Friday, December 18, 2009

Why I Don't Demonstrate


I used to. There isn't a demonstration connected to Eretz Israel that some representive of our family hasn't participated it, at least since our return in 1992. The reason I personally no longer participate stems from two separate reasons.

The first is self evident. It is a waste of time. Over two hundred and fifty thousand people crowded around the Israeli Kenesset building on the eve of the vote in favour of the Oslo Accords, all we got was a derisive mark by the Prime Minister at that time that we don't "move him" (Read ther fact that 250,000 citizens out of a population of 5 million left home late at night to camp outside the israeli Parliament building doesn't give him a hard on!) At best, demonstrations are escape values to let off pressure, let people feel they are doing something, when in reality there is absolutely no connection between the Israeli electorate and the elected in Israel once the ballots have been dropped in the box.

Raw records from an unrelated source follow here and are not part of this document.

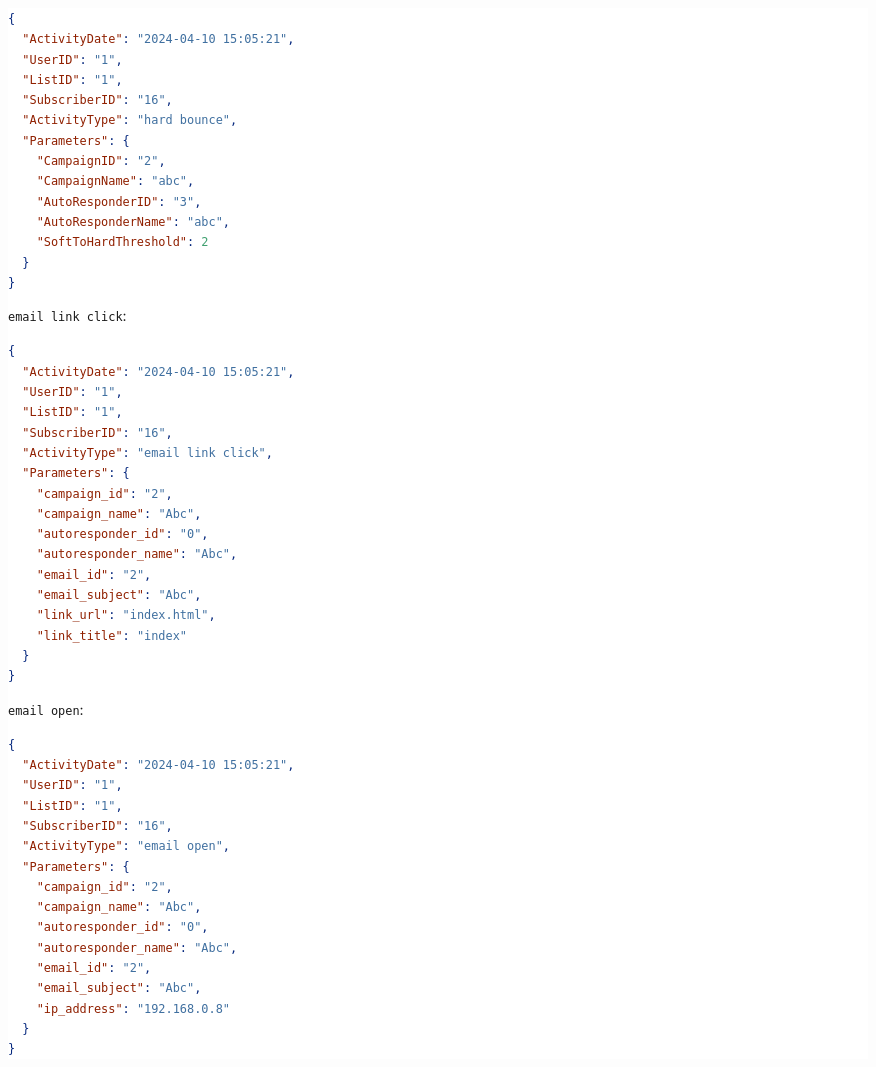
 ```json
{
  "ActivityDate": "2024-04-10 15:05:21",
  "UserID": "1",
  "ListID": "1",
  "SubscriberID": "16",
  "ActivityType": "hard bounce",
  "Parameters": {
    "CampaignID": "2",
    "CampaignName": "abc",
    "AutoResponderID": "3",
    "AutoResponderName": "abc",
    "SoftToHardThreshold": 2
  }
}
```

`email link click`:

```json
{
  "ActivityDate": "2024-04-10 15:05:21",
  "UserID": "1",
  "ListID": "1",
  "SubscriberID": "16",
  "ActivityType": "email link click",
  "Parameters": {
    "campaign_id": "2",
    "campaign_name": "Abc",
    "autoresponder_id": "0",
    "autoresponder_name": "Abc",
    "email_id": "2",
    "email_subject": "Abc",
    "link_url": "index.html",
    "link_title": "index"
  }
}
```

`email open`:

```json
{
  "ActivityDate": "2024-04-10 15:05:21",
  "UserID": "1",
  "ListID": "1",
  "SubscriberID": "16",
  "ActivityType": "email open",
  "Parameters": {
    "campaign_id": "2",
    "campaign_name": "Abc",
    "autoresponder_id": "0",
    "autoresponder_name": "Abc",
    "email_id": "2",
    "email_subject": "Abc",
    "ip_address": "192.168.0.8"
  }
}
```
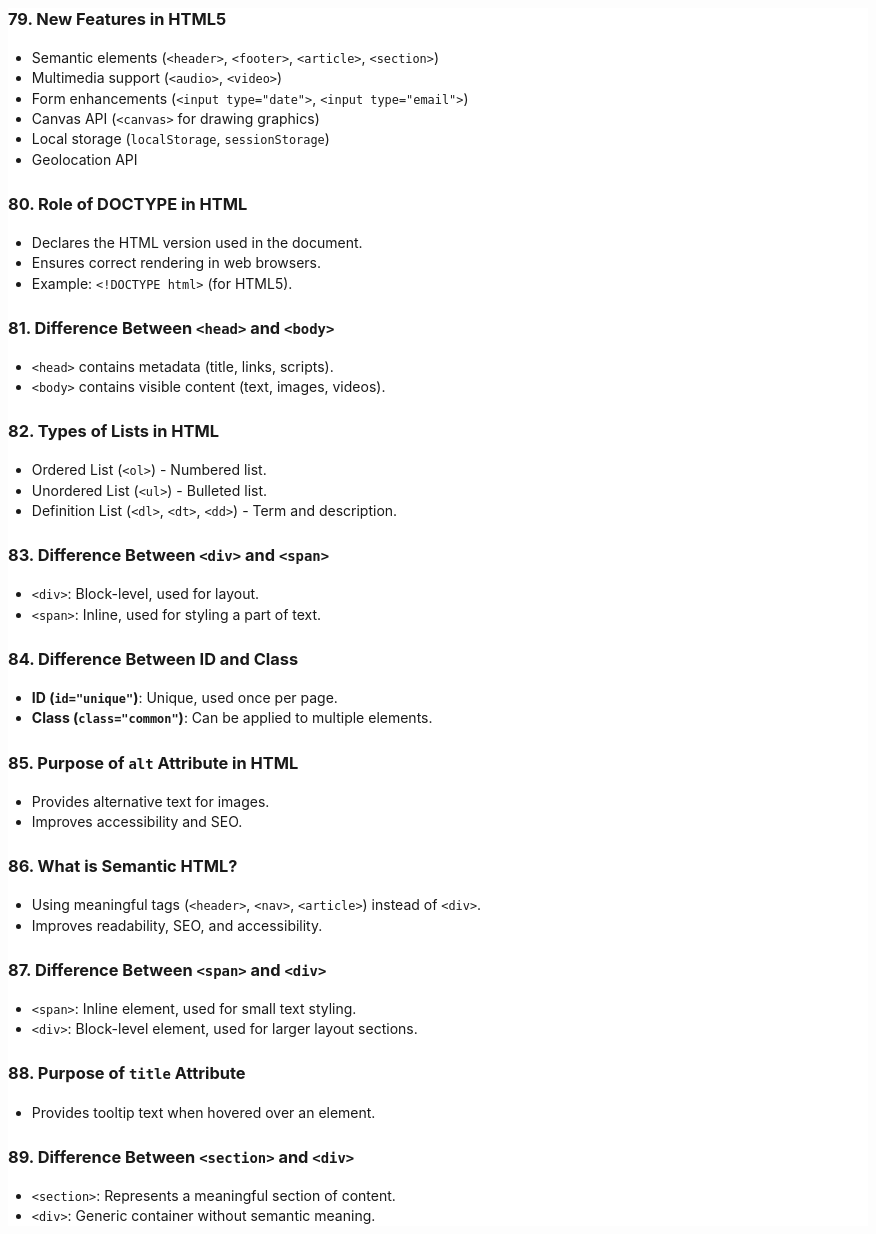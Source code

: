 ### **79. New Features in HTML5**  
- Semantic elements (`<header>`, `<footer>`, `<article>`, `<section>`)  
- Multimedia support (`<audio>`, `<video>`)  
- Form enhancements (`<input type="date">`, `<input type="email">`)  
- Canvas API (`<canvas>` for drawing graphics)  
- Local storage (`localStorage`, `sessionStorage`)  
- Geolocation API  

### **80. Role of DOCTYPE in HTML**  
- Declares the HTML version used in the document.  
- Ensures correct rendering in web browsers.  
- Example: `<!DOCTYPE html>` (for HTML5).  

### **81. Difference Between `<head>` and `<body>`**  
- `<head>` contains metadata (title, links, scripts).  
- `<body>` contains visible content (text, images, videos).  

### **82. Types of Lists in HTML**  
- Ordered List (`<ol>`) - Numbered list.  
- Unordered List (`<ul>`) - Bulleted list.  
- Definition List (`<dl>`, `<dt>`, `<dd>`) - Term and description.  

### **83. Difference Between `<div>` and `<span>`**  
- `<div>`: Block-level, used for layout.  
- `<span>`: Inline, used for styling a part of text.  

### **84. Difference Between ID and Class**  
- **ID (`id="unique"`)**: Unique, used once per page.  
- **Class (`class="common"`)**: Can be applied to multiple elements.  

### **85. Purpose of `alt` Attribute in HTML**  
- Provides alternative text for images.  
- Improves accessibility and SEO.  

### **86. What is Semantic HTML?**  
- Using meaningful tags (`<header>`, `<nav>`, `<article>`) instead of `<div>`.  
- Improves readability, SEO, and accessibility.  

### **87. Difference Between `<span>` and `<div>`**  
- `<span>`: Inline element, used for small text styling.  
- `<div>`: Block-level element, used for larger layout sections.  

### **88. Purpose of `title` Attribute**  
- Provides tooltip text when hovered over an element.  

### **89. Difference Between `<section>` and `<div>`**  
- `<section>`: Represents a meaningful section of content.  
- `<div>`: Generic container without semantic meaning.  
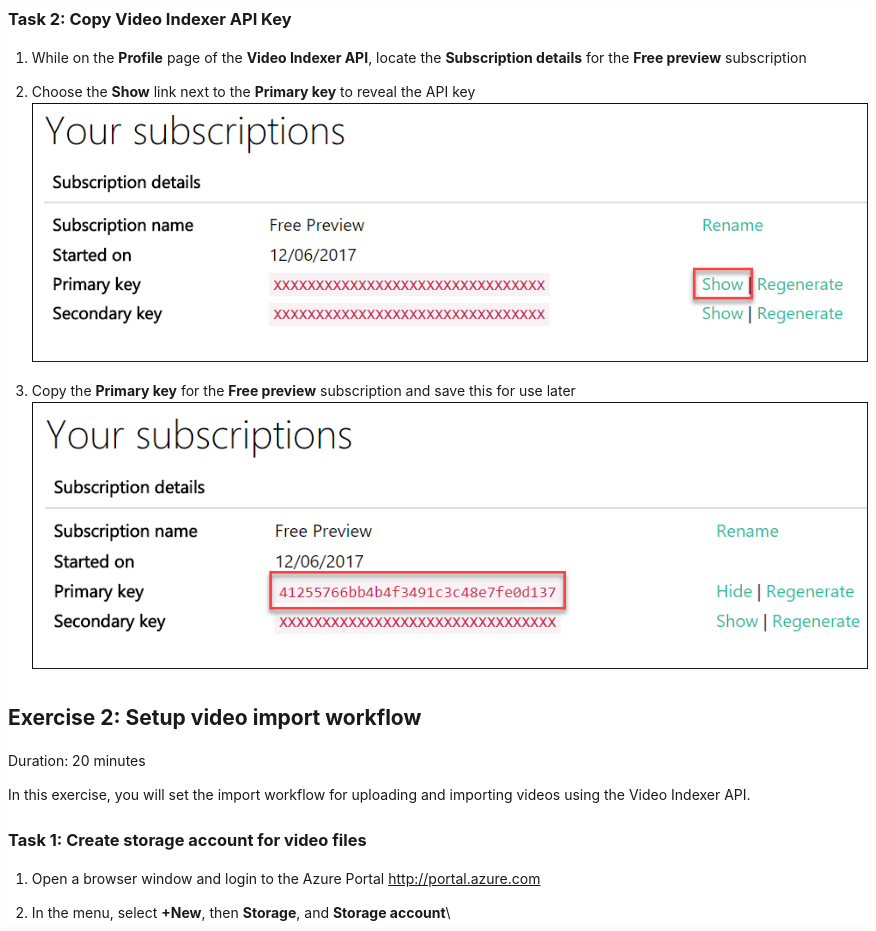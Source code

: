 ### Task 2: Copy Video Indexer API Key

1.  While on the **Profile** page of the **Video Indexer API**, locate the **Subscription details** for the **Free preview** subscription

1.  Choose the **Show** link next to the **Primary key** to reveal the API key\
    ![The Show link is highlighted next to the Primary key in the displayed subscription information.](images/Hands-onlabstep-by-step-MediaAIimages/media/image25.png "Reveal the API key")

3.  Copy the **Primary key** for the **Free preview** subscription and save this for use later\
    ![The visible Primary key is highlighted in the displayed subscription information.](images/Hands-onlabstep-by-step-MediaAIimages/media/image26.png "Copy the primary key")

## Exercise 2: Setup video import workflow

Duration: 20 minutes

In this exercise, you will set the import workflow for uploading and importing videos using the Video Indexer API.

### Task 1: Create storage account for video files

1.  Open a browser window and login to the Azure Portal <http://portal.azure.com>

1.  In the menu, select **+New**, then **Storage**, and **Storage account**\
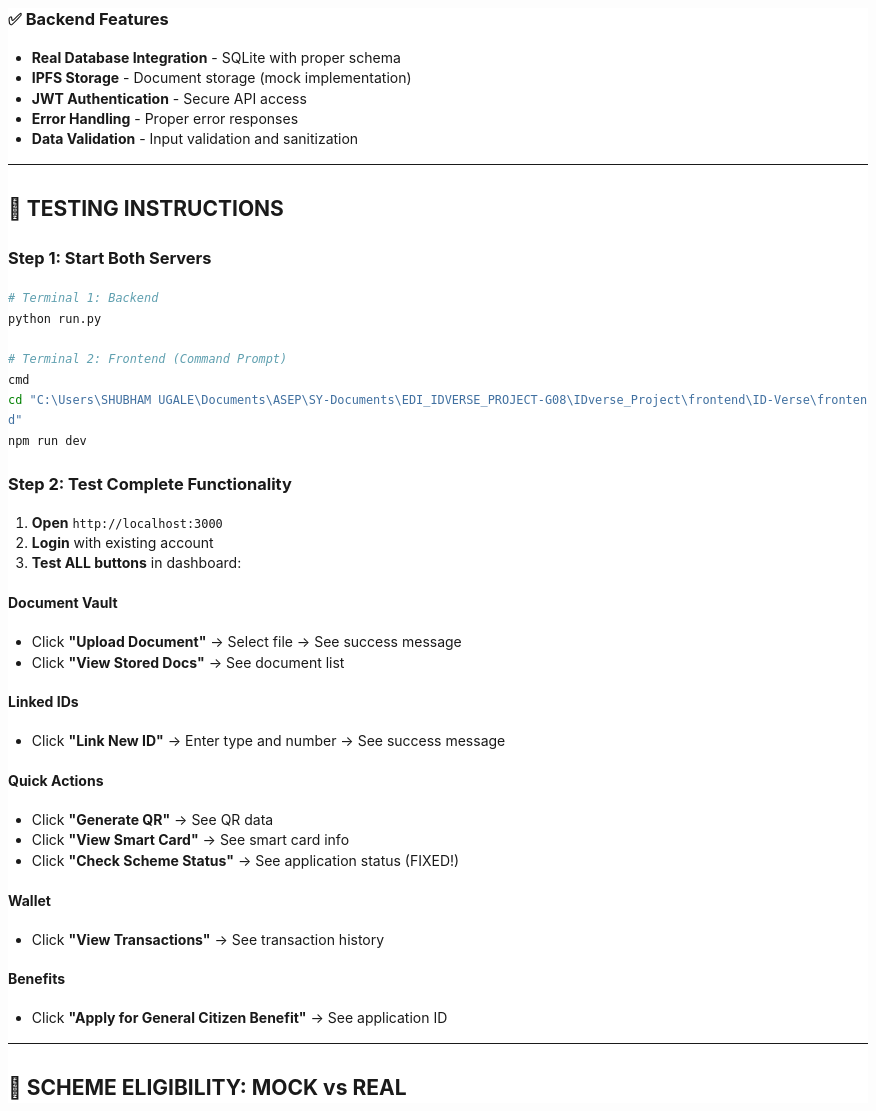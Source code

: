 ### **✅ Backend Features**
- **Real Database Integration** - SQLite with proper schema
- **IPFS Storage** - Document storage (mock implementation)
- **JWT Authentication** - Secure API access
- **Error Handling** - Proper error responses
- **Data Validation** - Input validation and sanitization

---

## 🧪 **TESTING INSTRUCTIONS**

### **Step 1: Start Both Servers**
```bash
# Terminal 1: Backend
python run.py

# Terminal 2: Frontend (Command Prompt)
cmd
cd "C:\Users\SHUBHAM UGALE\Documents\ASEP\SY-Documents\EDI_IDVERSE_PROJECT-G08\IDverse_Project\frontend\ID-Verse\frontend"
npm run dev
```

### **Step 2: Test Complete Functionality**
1. **Open** `http://localhost:3000`
2. **Login** with existing account
3. **Test ALL buttons** in dashboard:

#### **Document Vault**
- Click **"Upload Document"** → Select file → See success message
- Click **"View Stored Docs"** → See document list

#### **Linked IDs**
- Click **"Link New ID"** → Enter type and number → See success message

#### **Quick Actions**
- Click **"Generate QR"** → See QR data
- Click **"View Smart Card"** → See smart card info
- Click **"Check Scheme Status"** → See application status (FIXED!)

#### **Wallet**
- Click **"View Transactions"** → See transaction history

#### **Benefits**
- Click **"Apply for General Citizen Benefit"** → See application ID

---

## 🎯 **SCHEME ELIGIBILITY: MOCK vs REAL**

That leads into my second reason, why this particular set of demonstrations against the "Building Freeze" doesn't earn my involvement. Instead of attacking the real issue, the fundemental flaw in the Israeli political system that makes Oslo's and arbitrary negation of a citizen's rights something politicans can decide to do for whatever spurious reasons they want to provide, the organizers are attacking the decision as if it a sectorial issue of lack of building permits for one particular population.

Tzippi Hutiel said it best when she participated in the Press Conference on Saturday Night. The issue we should be protesting is the bankruptcy of the Israeli Democratic process! The bankruptcy of the Likud party as part of that system. Any system that permits the leading political parties to get elected on one very clear and articulated platform and yet consistently turns around and does exactly the opposite, is at best bankrupt, at worst corrupt to the core.

I have no doubt that when the day will come and some assute (and brave) person raises the banner of the need for a Renewal of Democracy in the Israeli political system, they will receive support from every segment of the Israeli electorate. The Left (and some of the leadership of the Right) like to talk about the chissim between the political ideaologies within Israel, but from where I sit, very close to the ground and far from positions of influence and power, the real chissim is between Israeli's leadership and the people they pretend to represent. The bitterness and dissolutionment grows greater year after year. The percentage of the general public that has faith in the Justice system, in the political establishment and in the Israeli government's ability to meet the needs of the people plumets from one poll to the next.

So, when someone holds a demonstration to demand a dramatic change to the Israeli electoral system which promises to make elected officals accountable to the people who elected them, let me know, I'll be the first to show up. Until then, stop wasting my time and confusing the issue with sectorial irrelivancies. Until the system is changed, you'll run from one brush fire to the next without ever having solved anything. It's a shame because in my opinion we can't waste too much more time.